Jonathan Castelyn - Analyst
Right. Two other quick questions. Just on the net trading profits, how did you guys get there? I'm just curious, with this sort of murky atmosphere in equities. You know, you posted $7.2 million on five last quarter, just wondering, you know, sort of what was the driver there?
Thomas James - Chairman and CEO
Fixed income did better.
Jonathan Castelyn - Analyst
Fixed income?
Unidentified Speaker
Yeah.
Jonathan Castelyn - Analyst
OK.
Unidentified Speaker
Equity trading in our business is not a big deal.
Jonathan Castelyn - Analyst
OK. And then I'm just wondering, is there any compensation leverage? You talked about possible 200 more pruning on the independent adviser side, independent contractor side. I mean, to my understanding, I think you pay out more to them, so is there any sort of relief on the compensation expense line, should that--
Thomas James - Chairman and CEO
Actually, what I would tell you is that the independent contractors don't-- that doesn't help our overall net margin, to do what you're saying, because the tradeoff is that you're really, while you decrease that overall average payout, the contribution level of this business is still very positive, because we don't have the location costs associated with the Raymond James & Associates full-time employees. So margins, or contribution to the private client group, are better, overall, in the independent contractor network.
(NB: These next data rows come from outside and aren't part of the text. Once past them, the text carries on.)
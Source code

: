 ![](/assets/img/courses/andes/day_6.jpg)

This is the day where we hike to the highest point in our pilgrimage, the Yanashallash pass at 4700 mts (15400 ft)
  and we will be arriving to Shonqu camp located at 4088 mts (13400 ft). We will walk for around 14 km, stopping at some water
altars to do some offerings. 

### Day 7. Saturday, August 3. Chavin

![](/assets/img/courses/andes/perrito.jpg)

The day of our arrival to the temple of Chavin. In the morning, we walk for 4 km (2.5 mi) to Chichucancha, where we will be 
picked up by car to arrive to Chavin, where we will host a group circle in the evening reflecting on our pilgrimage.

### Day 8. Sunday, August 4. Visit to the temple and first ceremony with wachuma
Jonathan Castelyn - Analyst
Great. Understood. Thanks very much.
Thomas James - Chairman and CEO
Yep.
Operator
Your next question comes from David Trone.
David Trone - Analyst
Is there any way you could quantify for us the combined costs and lost revenue associated with the hurricanes?
Thomas James - Chairman and CEO
Probably not. I-- I just don't-- I don't have a clue, is what I would tell you. The only thing I can tell you for sure is probably shipping these people around and overtime considerations and stuff like that cost us half a million dollars during the month of September, and that doesn't have anything to do with lost revenues. This all has to do with just incremental costs associated with moving people.
David Trone - Analyst
Right. And you said 15% of your activity in Florida, was that the brokerage or the whole company?
Thomas James - Chairman and CEO
I was talking about commissioned brokerage.
David Trone - Analyst
OK, my other questions were answered, so thank you.
Thomas James - Chairman and CEO
OK.
Operator
At this time, there are no further questions. Mr. James, are there any closing remarks?
Thomas James - Chairman and CEO
No, other than to thank everybody for participating. We look forward to starting a new fiscal year and look forward to conducting future quarterly reviews with you. Thank you very much.